§ **PROBLEM DESCRIPTION**
Without changing anything, copy out each entry.

(Items from a data source)
· · · · ·
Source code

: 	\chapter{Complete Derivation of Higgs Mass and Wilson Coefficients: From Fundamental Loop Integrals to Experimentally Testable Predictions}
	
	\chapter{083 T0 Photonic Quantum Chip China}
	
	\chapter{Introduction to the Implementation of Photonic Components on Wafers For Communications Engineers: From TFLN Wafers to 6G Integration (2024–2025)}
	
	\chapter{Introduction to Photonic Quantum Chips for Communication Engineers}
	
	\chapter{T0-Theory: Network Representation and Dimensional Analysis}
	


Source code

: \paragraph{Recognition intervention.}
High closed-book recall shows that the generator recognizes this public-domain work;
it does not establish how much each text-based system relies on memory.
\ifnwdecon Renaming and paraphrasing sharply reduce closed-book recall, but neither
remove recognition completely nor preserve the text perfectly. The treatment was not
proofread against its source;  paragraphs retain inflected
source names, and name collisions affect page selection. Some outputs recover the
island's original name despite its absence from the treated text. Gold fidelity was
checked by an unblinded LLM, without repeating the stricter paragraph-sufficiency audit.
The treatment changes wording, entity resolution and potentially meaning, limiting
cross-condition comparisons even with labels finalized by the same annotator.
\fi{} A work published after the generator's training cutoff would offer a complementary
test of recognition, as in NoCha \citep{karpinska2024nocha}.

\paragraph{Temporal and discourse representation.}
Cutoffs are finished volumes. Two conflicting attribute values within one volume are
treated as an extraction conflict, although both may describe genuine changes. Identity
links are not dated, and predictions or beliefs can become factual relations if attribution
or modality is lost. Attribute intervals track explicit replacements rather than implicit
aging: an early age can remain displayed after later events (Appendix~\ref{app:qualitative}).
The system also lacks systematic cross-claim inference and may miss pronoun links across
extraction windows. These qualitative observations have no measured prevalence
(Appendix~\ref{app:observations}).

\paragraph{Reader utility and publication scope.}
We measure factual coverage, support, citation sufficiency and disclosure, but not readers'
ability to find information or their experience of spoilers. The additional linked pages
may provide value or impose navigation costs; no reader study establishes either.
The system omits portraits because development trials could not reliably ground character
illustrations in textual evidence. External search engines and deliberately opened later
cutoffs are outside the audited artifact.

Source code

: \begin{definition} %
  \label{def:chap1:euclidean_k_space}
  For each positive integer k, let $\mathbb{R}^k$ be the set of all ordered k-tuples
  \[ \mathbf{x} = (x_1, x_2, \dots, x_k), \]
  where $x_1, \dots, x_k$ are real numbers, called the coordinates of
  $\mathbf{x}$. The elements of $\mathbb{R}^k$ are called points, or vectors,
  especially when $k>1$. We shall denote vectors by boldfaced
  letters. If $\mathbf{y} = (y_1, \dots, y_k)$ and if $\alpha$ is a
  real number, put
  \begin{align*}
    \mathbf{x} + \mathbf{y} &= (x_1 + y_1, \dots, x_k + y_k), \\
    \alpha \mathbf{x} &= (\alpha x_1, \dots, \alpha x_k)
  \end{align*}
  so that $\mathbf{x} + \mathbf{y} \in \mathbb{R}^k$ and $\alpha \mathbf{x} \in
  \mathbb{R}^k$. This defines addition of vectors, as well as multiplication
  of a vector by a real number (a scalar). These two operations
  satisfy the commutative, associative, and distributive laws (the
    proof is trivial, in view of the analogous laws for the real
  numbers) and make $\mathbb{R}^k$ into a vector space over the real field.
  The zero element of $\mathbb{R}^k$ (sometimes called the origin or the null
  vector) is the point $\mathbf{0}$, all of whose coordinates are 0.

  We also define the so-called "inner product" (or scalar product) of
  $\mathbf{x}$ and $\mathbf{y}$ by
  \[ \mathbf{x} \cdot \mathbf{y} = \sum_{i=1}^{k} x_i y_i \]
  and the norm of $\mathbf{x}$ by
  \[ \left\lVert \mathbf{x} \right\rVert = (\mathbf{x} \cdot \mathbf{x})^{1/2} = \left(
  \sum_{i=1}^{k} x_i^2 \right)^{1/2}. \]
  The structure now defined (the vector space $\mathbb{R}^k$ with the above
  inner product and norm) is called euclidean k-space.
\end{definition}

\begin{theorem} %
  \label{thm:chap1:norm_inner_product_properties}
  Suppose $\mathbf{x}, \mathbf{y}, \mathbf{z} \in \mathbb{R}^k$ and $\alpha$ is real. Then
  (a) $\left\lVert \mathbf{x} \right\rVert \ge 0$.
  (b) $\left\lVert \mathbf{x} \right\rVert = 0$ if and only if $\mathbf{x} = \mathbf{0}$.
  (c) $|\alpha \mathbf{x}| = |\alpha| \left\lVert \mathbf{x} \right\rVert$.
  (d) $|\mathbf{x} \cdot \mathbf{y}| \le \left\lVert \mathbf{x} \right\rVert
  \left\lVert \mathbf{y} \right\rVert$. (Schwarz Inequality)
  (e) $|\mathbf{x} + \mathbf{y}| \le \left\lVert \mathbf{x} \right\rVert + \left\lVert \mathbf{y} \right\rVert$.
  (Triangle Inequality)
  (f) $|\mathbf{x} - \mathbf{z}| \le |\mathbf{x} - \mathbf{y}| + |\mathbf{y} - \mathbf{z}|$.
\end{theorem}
· · · · ·
§ **WRITTEN RESPONSE**
Source code

: 	\chapter{Complete Derivation of Higgs Mass and Wilson Coefficients: From Fundamental Loop Integrals to Experimentally Testable Predictions}
	
	\chapter{083 T0 Photonic Quantum Chip China}
	
	\chapter{Introduction to the Implementation of Photonic Components on Wafers For Communications Engineers: From TFLN Wafers to 6G Integration (2024–2025)}
	
	\chapter{Introduction to Photonic Quantum Chips for Communication Engineers}
	
	\chapter{T0-Theory: Network Representation and Dimensional Analysis}
	


Source code

: \paragraph{Recognition intervention.}
High closed-book recall shows that the generator recognizes this public-domain work;
it does not establish how much each text-based system relies on memory.
\ifnwdecon Renaming and paraphrasing sharply reduce closed-book recall, but neither
remove recognition completely nor preserve the text perfectly. The treatment was not
proofread against its source;  paragraphs retain inflected
source names, and name collisions affect page selection. Some outputs recover the
island's original name despite its absence from the treated text. Gold fidelity was
checked by an unblinded LLM, without repeating the stricter paragraph-sufficiency audit.
The treatment changes wording, entity resolution and potentially meaning, limiting
cross-condition comparisons even with labels finalized by the same annotator.
\fi{} A work published after the generator's training cutoff would offer a complementary
test of recognition, as in NoCha \citep{karpinska2024nocha}.

\paragraph{Temporal and discourse representation.}
Cutoffs are finished volumes. Two conflicting attribute values within one volume are
treated as an extraction conflict, although both may describe genuine changes. Identity
links are not dated, and predictions or beliefs can become factual relations if attribution
or modality is lost. Attribute intervals track explicit replacements rather than implicit
aging: an early age can remain displayed after later events (Appendix~\ref{app:qualitative}).
The system also lacks systematic cross-claim inference and may miss pronoun links across
extraction windows. These qualitative observations have no measured prevalence
(Appendix~\ref{app:observations}).

\paragraph{Reader utility and publication scope.}
We measure factual coverage, support, citation sufficiency and disclosure, but not readers'
ability to find information or their experience of spoilers. The additional linked pages
may provide value or impose navigation costs; no reader study establishes either.
The system omits portraits because development trials could not reliably ground character
illustrations in textual evidence. External search engines and deliberately opened later
cutoffs are outside the audited artifact.

Source code

: \begin{definition} %
  \label{def:chap1:euclidean_k_space}
  For each positive integer k, let $\mathbb{R}^k$ be the set of all ordered k-tuples
  \[ \mathbf{x} = (x_1, x_2, \dots, x_k), \]
  where $x_1, \dots, x_k$ are real numbers, called the coordinates of
  $\mathbf{x}$. The elements of $\mathbb{R}^k$ are called points, or vectors,
  especially when $k>1$. We shall denote vectors by boldfaced
  letters. If $\mathbf{y} = (y_1, \dots, y_k)$ and if $\alpha$ is a
  real number, put
  \begin{align*}
    \mathbf{x} + \mathbf{y} &= (x_1 + y_1, \dots, x_k + y_k), \\
    \alpha \mathbf{x} &= (\alpha x_1, \dots, \alpha x_k)
  \end{align*}
  so that $\mathbf{x} + \mathbf{y} \in \mathbb{R}^k$ and $\alpha \mathbf{x} \in
  \mathbb{R}^k$. This defines addition of vectors, as well as multiplication
  of a vector by a real number (a scalar). These two operations
  satisfy the commutative, associative, and distributive laws (the
    proof is trivial, in view of the analogous laws for the real
  numbers) and make $\mathbb{R}^k$ into a vector space over the real field.
  The zero element of $\mathbb{R}^k$ (sometimes called the origin or the null
  vector) is the point $\mathbf{0}$, all of whose coordinates are 0.

  We also define the so-called "inner product" (or scalar product) of
  $\mathbf{x}$ and $\mathbf{y}$ by
  \[ \mathbf{x} \cdot \mathbf{y} = \sum_{i=1}^{k} x_i y_i \]
  and the norm of $\mathbf{x}$ by
  \[ \left\lVert \mathbf{x} \right\rVert = (\mathbf{x} \cdot \mathbf{x})^{1/2} = \left(
  \sum_{i=1}^{k} x_i^2 \right)^{1/2}. \]
  The structure now defined (the vector space $\mathbb{R}^k$ with the above
  inner product and norm) is called euclidean k-space.
\end{definition}

\begin{theorem} %
  \label{thm:chap1:norm_inner_product_properties}
  Suppose $\mathbf{x}, \mathbf{y}, \mathbf{z} \in \mathbb{R}^k$ and $\alpha$ is real. Then
  (a) $\left\lVert \mathbf{x} \right\rVert \ge 0$.
  (b) $\left\lVert \mathbf{x} \right\rVert = 0$ if and only if $\mathbf{x} = \mathbf{0}$.
  (c) $|\alpha \mathbf{x}| = |\alpha| \left\lVert \mathbf{x} \right\rVert$.
  (d) $|\mathbf{x} \cdot \mathbf{y}| \le \left\lVert \mathbf{x} \right\rVert
  \left\lVert \mathbf{y} \right\rVert$. (Schwarz Inequality)
  (e) $|\mathbf{x} + \mathbf{y}| \le \left\lVert \mathbf{x} \right\rVert + \left\lVert \mathbf{y} \right\rVert$.
  (Triangle Inequality)
  (f) $|\mathbf{x} - \mathbf{z}| \le |\mathbf{x} - \mathbf{y}| + |\mathbf{y} - \mathbf{z}|$.
\end{theorem}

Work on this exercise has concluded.